The 3rd Southern General Hospital opened at the beginning of the war in the University Examination Schools. It was one of twenty three Territorial Force general hospitals, housed in converted civilian buildings in key locations, selected for this purpose before hostilities commenced. The general hospitals acted as district ‘hubs’, treating the wounded who could then be moved to auxiliary hospitals nearby to complete their convalescence. The 3rd Southern General eventually expanded to occupy at least 10 sites in and around Oxford, including the Cowley Road workhouse, the Town Hall and the Oxford Masonic Buildings on the High.
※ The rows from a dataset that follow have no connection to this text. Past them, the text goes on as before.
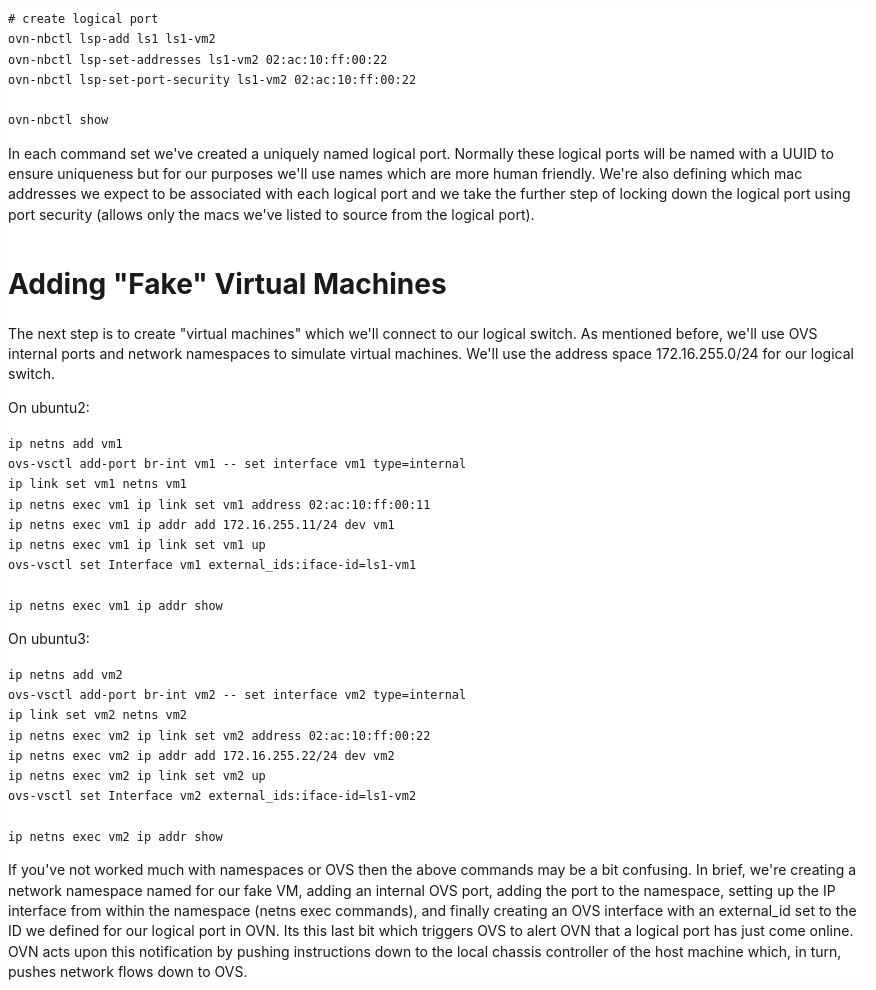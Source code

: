	# create logical port
	ovn-nbctl lsp-add ls1 ls1-vm2
	ovn-nbctl lsp-set-addresses ls1-vm2 02:ac:10:ff:00:22
	ovn-nbctl lsp-set-port-security ls1-vm2 02:ac:10:ff:00:22

	ovn-nbctl show


In each command set we've created a uniquely named logical port. Normally these logical ports will be named with
a UUID to ensure uniqueness but for our purposes we'll use names which are more human friendly. We're also defining
which mac addresses we expect to be associated with each logical port and we take the further step of locking down
the logical port using port security (allows only the macs we've listed to source from the logical port).



# Adding "Fake" Virtual Machines
The next step is to create "virtual machines" which we'll connect to our logical switch. As mentioned before, we'll
use OVS internal ports and network namespaces to simulate virtual machines. We'll use the address space 172.16.255.0/24
for our logical switch.

On ubuntu2:

	ip netns add vm1
	ovs-vsctl add-port br-int vm1 -- set interface vm1 type=internal
	ip link set vm1 netns vm1
	ip netns exec vm1 ip link set vm1 address 02:ac:10:ff:00:11
	ip netns exec vm1 ip addr add 172.16.255.11/24 dev vm1
	ip netns exec vm1 ip link set vm1 up
	ovs-vsctl set Interface vm1 external_ids:iface-id=ls1-vm1
	
	ip netns exec vm1 ip addr show


On ubuntu3:

	ip netns add vm2
	ovs-vsctl add-port br-int vm2 -- set interface vm2 type=internal
	ip link set vm2 netns vm2
	ip netns exec vm2 ip link set vm2 address 02:ac:10:ff:00:22
	ip netns exec vm2 ip addr add 172.16.255.22/24 dev vm2
	ip netns exec vm2 ip link set vm2 up
	ovs-vsctl set Interface vm2 external_ids:iface-id=ls1-vm2
	
	ip netns exec vm2 ip addr show


If you've not worked much with namespaces or OVS then the above commands may be a bit confusing. In brief, we're
creating a network namespace named for our fake VM, adding an internal OVS port, adding the port to the namespace,
setting up the IP interface from within the namespace (netns exec commands), and finally creating an OVS interface
with an external_id set to the ID we defined for our logical port in OVN. Its this last bit which triggers OVS
to alert OVN that a logical port has just come online. OVN acts upon this notification by pushing instructions down
to the local chassis controller of the host machine which, in turn, pushes network flows down to OVS.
Somerville’s proximity to the Radcliffe Infirmary made it an obvious choice when the 3rd Southern General Hospital needed to expand; stretcher access to the Infirmary’s operating theatres was created by knocking a hole in the north wall of the College. Initially the Somerville Section took in all ranks, with the Maitland Building reserved for officers, but it was soon decided that the nature of the accommodation available in the College – small rooms in large number – was best suited to use for officers only.
As promised in Colonel Ranking’s letter to Miss Penrose (see March blog), attempts were made to protect the buildings; at first, the Hall was used as a ward, with a bathroom built into one corner and its oak floor and panelling preserved in places under deal cladding. It later reverted to use as a dining room and Somervillian Constance Savery was to recall a notice which had been put up in the Hall: “Officers are requested not to throw custard at the walls”.
Privileges denied to the students were allowed to the patients; “In the old days you paid a threepenny fine per court if you crossed the tennis lawns in heeled shoes, today these same lawns are given up to cricket and crutches. The garden is as great a blessing to the wounded as it was to us.” (SSA Annual Report, 1915). Students sought to assist those convalescing in Somerville by organising a ‘comforts’ table (for magazines, stamps and stationery), setting up a sewing party to make shirts for the discharged soldiers and wheeling out the wounded in their Bath chairs.
Visiting the College shortly before she left to begin nursing, Vera Brittain thought Somerville was “much better as a Hospital than a College. The Hall and the JCR make fine wards, and it is all so sweet and clean and fresh that it must be quite a joy to be convalescent here.” (Chronicle of Youth, 15th June 1915).